I'm including the Schuler's link. I'm not including the Amazon link (although you could easily look it up) because that would just seem wrong after what I just said.

http://www.schulerbooks.com/product/asylum-lake

And the author's website.

http://www.asylumlake.com/index2.html

Saturday, September 24, 2011

Creature of Nonperfection

I've been brainstorming, and I'm fascinated by the way this story is taking shape. It keeps changing form, flexible, not quite pinnned down. Some sort of oblong ghost-like creature, not fully visible yet. But I'm learning that's okay. Letting go of perfection is difficult. Change is also difficult. Allowing myself to change the characters and settings is completely foreign to me. I used to give up when I felt one aspect wasn't Perfect. But that never got me anywhere. I'm also allowing myself to flow freely. I have some guidelines and goals, but I don't beat myself up if I don't get much written for a few days. Although I do try to spend a little time everyday daydreaming about the story, and I make mental notes of what I want to change or add.

When I remove the pressure and perfection, I find that I'm much more productive. I wonder how else I could apply that to my life?

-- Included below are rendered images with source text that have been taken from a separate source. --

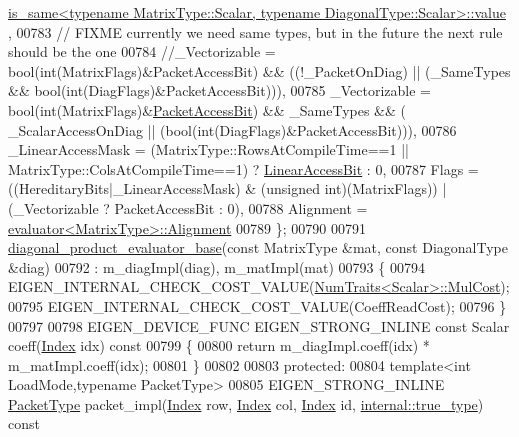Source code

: \begin{DoxyCode}
      \hyperlink{struct_eigen_1_1internal_1_1is__same}{is\_same<typename MatrixType::Scalar, typename DiagonalType::Scalar>::value}
      ,
00783     \textcolor{comment}{// FIXME currently we need same types, but in the future the next rule should be the one}
00784     \textcolor{comment}{//\_Vectorizable = bool(int(MatrixFlags)&PacketAccessBit) && ((!\_PacketOnDiag) || (\_SameTypes &&
       bool(int(DiagFlags)&PacketAccessBit))),}
00785     \_Vectorizable = bool(\textcolor{keywordtype}{int}(MatrixFlags)&\hyperlink{group__flags_ga1a306a438e1ab074e8be59512e887b9f}{PacketAccessBit}) && \_SameTypes && (
      \_ScalarAccessOnDiag || (bool(\textcolor{keywordtype}{int}(DiagFlags)&PacketAccessBit))),
00786     \_LinearAccessMask = (MatrixType::RowsAtCompileTime==1 || MatrixType::ColsAtCompileTime==1) ? 
      \hyperlink{group__flags_ga4b983a15d57cd55806df618ac544d09e}{LinearAccessBit} : 0,
00787     Flags = ((HereditaryBits|\_LinearAccessMask) & (\textcolor{keywordtype}{unsigned} int)(MatrixFlags)) | (\_Vectorizable ? 
      PacketAccessBit : 0),
00788     Alignment = \hyperlink{struct_eigen_1_1internal_1_1evaluator}{evaluator<MatrixType>::Alignment}
00789   \};
00790   
00791   \hyperlink{struct_eigen_1_1internal_1_1diagonal__product__evaluator__base}{diagonal\_product\_evaluator\_base}(\textcolor{keyword}{const} MatrixType &mat, \textcolor{keyword}{const} DiagonalType 
      &diag)
00792     : m\_diagImpl(diag), m\_matImpl(mat)
00793   \{
00794     EIGEN\_INTERNAL\_CHECK\_COST\_VALUE(\hyperlink{group___core___module_struct_eigen_1_1_num_traits}{NumTraits<Scalar>::MulCost});
00795     EIGEN\_INTERNAL\_CHECK\_COST\_VALUE(CoeffReadCost);
00796   \}
00797   
00798   EIGEN\_DEVICE\_FUNC EIGEN\_STRONG\_INLINE \textcolor{keyword}{const} Scalar coeff(\hyperlink{namespace_eigen_a62e77e0933482dafde8fe197d9a2cfde}{Index} idx)\textcolor{keyword}{ const}
00799 \textcolor{keyword}{  }\{
00800     \textcolor{keywordflow}{return} m\_diagImpl.coeff(idx) * m\_matImpl.coeff(idx);
00801   \}
00802   
00803 \textcolor{keyword}{protected}:
00804   \textcolor{keyword}{template}<\textcolor{keywordtype}{int} LoadMode,\textcolor{keyword}{typename} PacketType>
00805   EIGEN\_STRONG\_INLINE \hyperlink{struct_eigen_1_1_packet_type}{PacketType} packet\_impl(\hyperlink{namespace_eigen_a62e77e0933482dafde8fe197d9a2cfde}{Index} row, \hyperlink{namespace_eigen_a62e77e0933482dafde8fe197d9a2cfde}{Index} col, 
      \hyperlink{namespace_eigen_a62e77e0933482dafde8fe197d9a2cfde}{Index} \textcolor{keywordtype}{id}, \hyperlink{struct_eigen_1_1internal_1_1true__type}{internal::true\_type})\textcolor{keyword}{ const}

\end{DoxyCode}
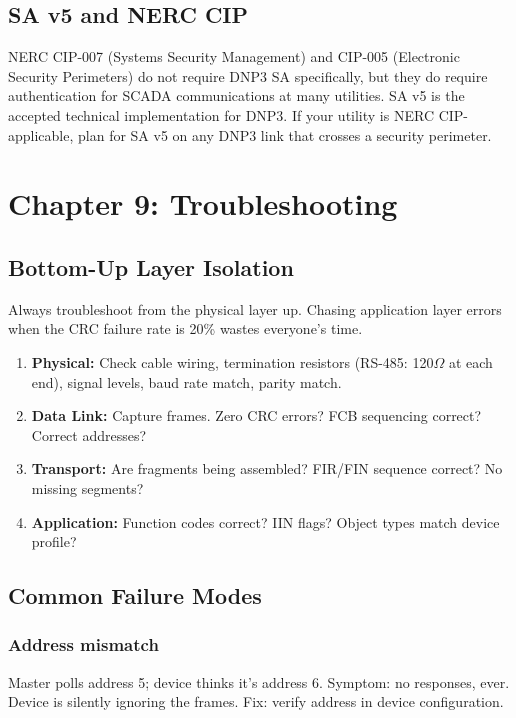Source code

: \documentclass[11pt,twoside]{article}
\begin{document}
\subsection{SA v5 and NERC CIP}

NERC CIP-007 (Systems Security Management) and CIP-005 (Electronic Security Perimeters) do not require DNP3 SA specifically, but they do require authentication for SCADA communications at many utilities. SA v5 is the accepted technical implementation for DNP3. If your utility is NERC CIP-applicable, plan for SA v5 on any DNP3 link that crosses a security perimeter.

\section{Chapter 9: Troubleshooting}

\subsection{Bottom-Up Layer Isolation}

Always troubleshoot from the physical layer up. Chasing application layer errors when the CRC failure rate is 20\% wastes everyone's time.

\begin{enumerate}
  \item \textbf{Physical:} Check cable wiring, termination resistors (RS-485: 120$\Omega$ at each end), signal levels, baud rate match, parity match.
  \item \textbf{Data Link:} Capture frames. Zero CRC errors? FCB sequencing correct? Correct addresses?
  \item \textbf{Transport:} Are fragments being assembled? FIR/FIN sequence correct? No missing segments?
  \item \textbf{Application:} Function codes correct? IIN flags? Object types match device profile?
\end{enumerate}

\subsection{Common Failure Modes}

\subsubsection{Address mismatch}
Master polls address 5; device thinks it's address 6. Symptom: no responses, ever. Device is silently ignoring the frames. Fix: verify address in device configuration.
\end{document}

Monday, September 19, 2011

Inner Demons

I think most writers have fought the battle. The internal battle. But I'd never thought much of it until now. I've been a practicing procrastinator for ten years and recently had the brilliant insight that I'd much rather be a writer than a procrastinator! However, there was a reason my procrastinator made himself at home- setting up his tent in my mental front yard. Annoying squatter!

I refer to them as my inner demons. Most everybody is familiar with them, but they seem to battle the most with Artists, or so that's my theory. These are the "voices", sometimes loud and sometimes faint that tell you you're not good enough, that your pride and joy piece of art actually sucks, that you're too slow, and that you aren't a "real" writer. (By the way what is a "real" writer? I have yet to met a fake writer!) These are the constant streams of thought, like a tape recording- running through your mind- sometimes without your awareness. These demons can be paralyzing and I have a sneaky suspicion, are largely responsible for writer's block.

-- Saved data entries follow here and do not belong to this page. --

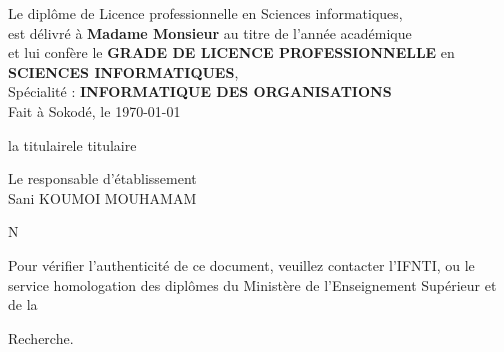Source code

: \documentclass[a4paper, landscape, 10pt]{article}
\begin{document}
\noindent
Le diplôme de Licence professionnelle en Sciences informatiques,\\
est délivré à \textbf{Madame Monsieur  } au titre de l'année académique \\
et lui confère le \textbf{GRADE DE LICENCE PROFESSIONNELLE} en \textbf{SCIENCES INFORMATIQUES},\\
Spécialité : \textbf{INFORMATIQUE DES ORGANISATIONS}\\

Fait à Sokodé, le \today \\

\vspace{0.5cm}


\noindent
\begin{minipage}{0.49\textwidth}
	\begin{center}
		la titulairele titulaire\\
		\vspace{2cm}
		 
	\end{center}
\end{minipage}\hfill
\begin{minipage}{0.49\textwidth}
	\begin{center}
		Le responsable d'établissement\\
		\vspace{2cm}
		Sani KOUMOI MOUHAMAM
	\end{center}
\end{minipage}

\vspace{1.5cm}
\noindent
N\textdegree {}


\newpage


\vspace*{5cm}
\begin{center}
	\begin{minipage}{25cm}
		Pour vérifier l’authenticité de ce document, veuillez contacter l’IFNTI,
	ou le service homologation des diplômes du Ministère de l’Enseignement Supérieur et de la
	\end{minipage}
\end{center}
\vspace*{-0.7cm}
\begin{center}
	\begin{minipage}{25cm}
		\hspace{11.3cm}Recherche.
	\end{minipage}
\end{center}


\begin{center}
	
	
\end{center}
\end{document}
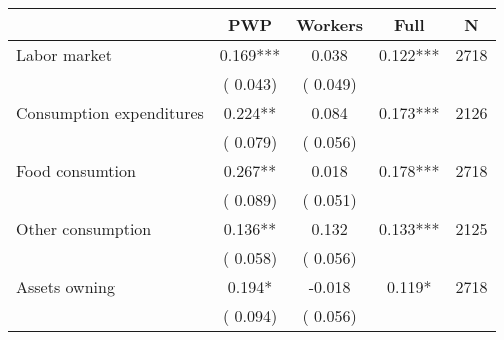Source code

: 
\begin{tabular}{l*{4}{c}}\hline&\multicolumn{1}{c}{PWP}&\multicolumn{1}{c}{Workers}&\multicolumn{1}{c}{Full}&\multicolumn{1}{c}{N} \\ \hline

 Labor market                       &              0.169*** &         0.038            &              0.122***     & 2718                             \\  
                                       &          (       0.043)               &        (       0.049)                                &                                               &                                               \\      

 Consumption expenditures                       &              0.224** &         0.084            &              0.173***     & 2126                             \\  
                                       &          (       0.079)               &        (       0.056)                                &                                               &                                               \\      

 Food consumtion                       &              0.267** &         0.018            &              0.178***     & 2718                             \\  
                                       &          (       0.089)               &        (       0.051)                                &                                               &                                               \\      

 Other consumption                       &              0.136** &         0.132            &              0.133***     & 2125                             \\  
                                       &          (       0.058)               &        (       0.056)                                &                                               &                                               \\      

 Assets owning                       &              0.194* &        -0.018            &              0.119*     & 2718                             \\  
                                       &          (       0.094)               &        (       0.056)                                &                                               &                                               \\      


\end{tabular}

So, as I'm making changes in my life, and starting to write again, I've found these demons resurfacing full force- willing to use biological warfare if needed.

I stare at a blank page.
"There's millions of writers out there. How can you even begin to compete?"
I start anyways.
"That sounds too professional, like you're at work. You've lost your creativity."
I sigh and try again.
"Your style needs adjusting. I'm bored of it."
I finish a page.
"What?!" it taunts. "You think you're the next Nora Roberts?"
That's it. I put it away and get a bowl of cookie dough ice cream.

Score 1 for the demons.
0 for me.
The problem? I BELIEVED those voices, demons, whatever you want to call them.

It was such a faint whisper, but a couple of weeks ago, right before joining GRRWG, I heard a refreshing new voice.
"Maybe you do have some potential as a writer."
It might not sound super positive, it's a bit tentative yet, but it felt like a flash of insight because I BELIEVED that statement.

I still have bad days and battle my inner demons. I still eat ice cream. But I also have a new belief to hold onto and the murmurs of positivity are growing louder, which breeds hope and self confidence. And of course it helps that I'm doing what I love!